▶ [Activity]:
Find the lines below that contain the string "Mumbai", count them, and give only the number.

[Records excerpted from a collection]
= = = =

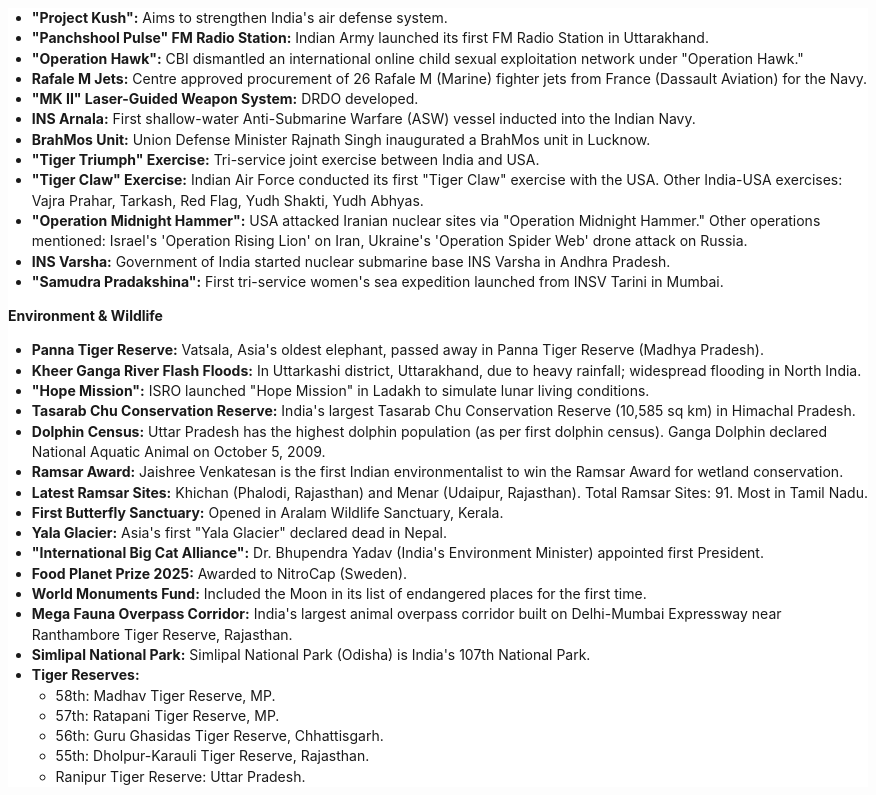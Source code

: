 *   **"Project Kush":** Aims to strengthen India's air defense system.
*   **"Panchshool Pulse" FM Radio Station:** Indian Army launched its first FM Radio Station in Uttarakhand.
*   **"Operation Hawk":** CBI dismantled an international online child sexual exploitation network under "Operation Hawk."
*   **Rafale M Jets:** Centre approved procurement of 26 Rafale M (Marine) fighter jets from France (Dassault Aviation) for the Navy.
*   **"MK II" Laser-Guided Weapon System:** DRDO developed.
*   **INS Arnala:** First shallow-water Anti-Submarine Warfare (ASW) vessel inducted into the Indian Navy.
*   **BrahMos Unit:** Union Defense Minister Rajnath Singh inaugurated a BrahMos unit in Lucknow.
*   **"Tiger Triumph" Exercise:** Tri-service joint exercise between India and USA.
*   **"Tiger Claw" Exercise:** Indian Air Force conducted its first "Tiger Claw" exercise with the USA. Other India-USA exercises: Vajra Prahar, Tarkash, Red Flag, Yudh Shakti, Yudh Abhyas.
*   **"Operation Midnight Hammer":** USA attacked Iranian nuclear sites via "Operation Midnight Hammer." Other operations mentioned: Israel's 'Operation Rising Lion' on Iran, Ukraine's 'Operation Spider Web' drone attack on Russia.
*   **INS Varsha:** Government of India started nuclear submarine base INS Varsha in Andhra Pradesh.
*   **"Samudra Pradakshina":** First tri-service women's sea expedition launched from INSV Tarini in Mumbai.

**Environment & Wildlife**

*   **Panna Tiger Reserve:** Vatsala, Asia's oldest elephant, passed away in Panna Tiger Reserve (Madhya Pradesh).
*   **Kheer Ganga River Flash Floods:** In Uttarkashi district, Uttarakhand, due to heavy rainfall; widespread flooding in North India.
*   **"Hope Mission":** ISRO launched "Hope Mission" in Ladakh to simulate lunar living conditions.
*   **Tasarab Chu Conservation Reserve:** India's largest Tasarab Chu Conservation Reserve (10,585 sq km) in Himachal Pradesh.
*   **Dolphin Census:** Uttar Pradesh has the highest dolphin population (as per first dolphin census). Ganga Dolphin declared National Aquatic Animal on October 5, 2009.
*   **Ramsar Award:** Jaishree Venkatesan is the first Indian environmentalist to win the Ramsar Award for wetland conservation.
*   **Latest Ramsar Sites:** Khichan (Phalodi, Rajasthan) and Menar (Udaipur, Rajasthan). Total Ramsar Sites: 91. Most in Tamil Nadu.
*   **First Butterfly Sanctuary:** Opened in Aralam Wildlife Sanctuary, Kerala.
*   **Yala Glacier:** Asia's first "Yala Glacier" declared dead in Nepal.
*   **"International Big Cat Alliance":** Dr. Bhupendra Yadav (India's Environment Minister) appointed first President.
*   **Food Planet Prize 2025:** Awarded to NitroCap (Sweden).
*   **World Monuments Fund:** Included the Moon in its list of endangered places for the first time.
*   **Mega Fauna Overpass Corridor:** India's largest animal overpass corridor built on Delhi-Mumbai Expressway near Ranthambore Tiger Reserve, Rajasthan.
*   **Simlipal National Park:** Simlipal National Park (Odisha) is India's 107th National Park.
*   **Tiger Reserves:**
    *   58th: Madhav Tiger Reserve, MP.
    *   57th: Ratapani Tiger Reserve, MP.
    *   56th: Guru Ghasidas Tiger Reserve, Chhattisgarh.
    *   55th: Dholpur-Karauli Tiger Reserve, Rajasthan.
    *   Ranipur Tiger Reserve: Uttar Pradesh.
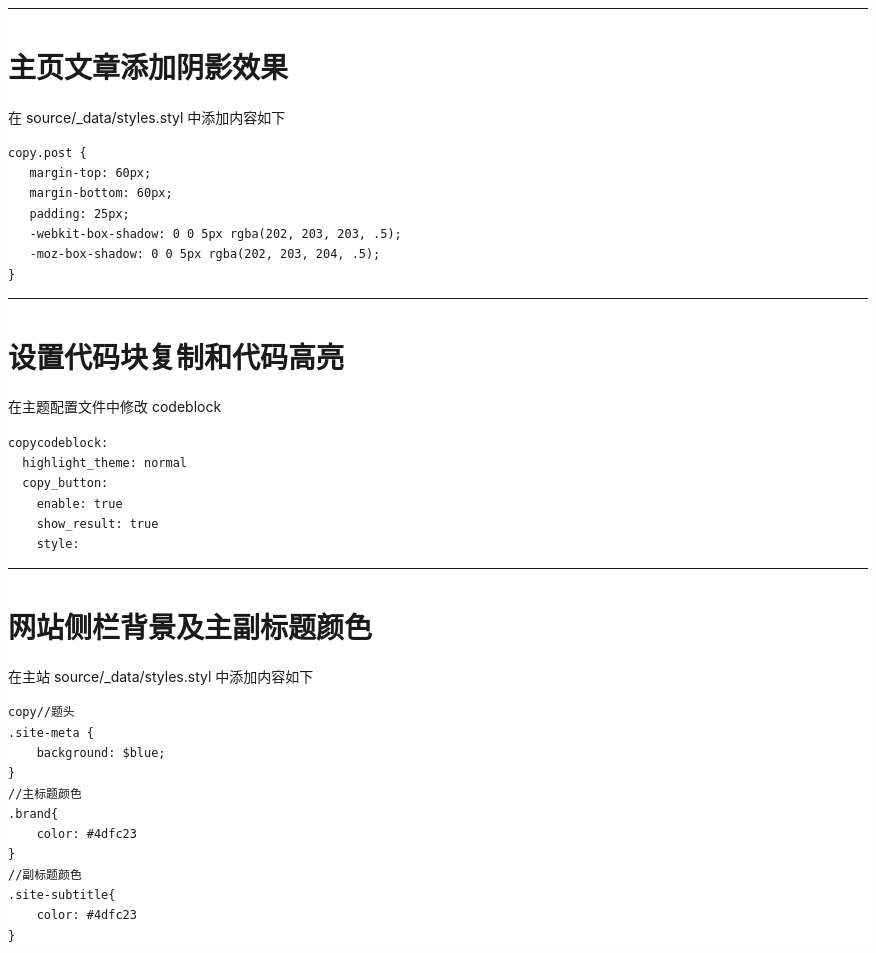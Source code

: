 ------

# 主页文章添加阴影效果

在 source/_data/styles.styl 中添加内容如下

```
copy.post {
   margin-top: 60px;
   margin-bottom: 60px;
   padding: 25px;
   -webkit-box-shadow: 0 0 5px rgba(202, 203, 203, .5);
   -moz-box-shadow: 0 0 5px rgba(202, 203, 204, .5);
}
```

------

# 设置代码块复制和代码高亮

在主题配置文件中修改 codeblock

```
copycodeblock:
  highlight_theme: normal
  copy_button:
    enable: true
    show_result: true
    style:
```

------

# 网站侧栏背景及主副标题颜色

在主站 source/_data/styles.styl 中添加内容如下

```
copy//题头
.site-meta {
    background: $blue; 
}
//主标题颜色
.brand{
    color: #4dfc23
}
//副标题颜色
.site-subtitle{
    color: #4dfc23
}
```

= = = =

▶ [Task answer]:
2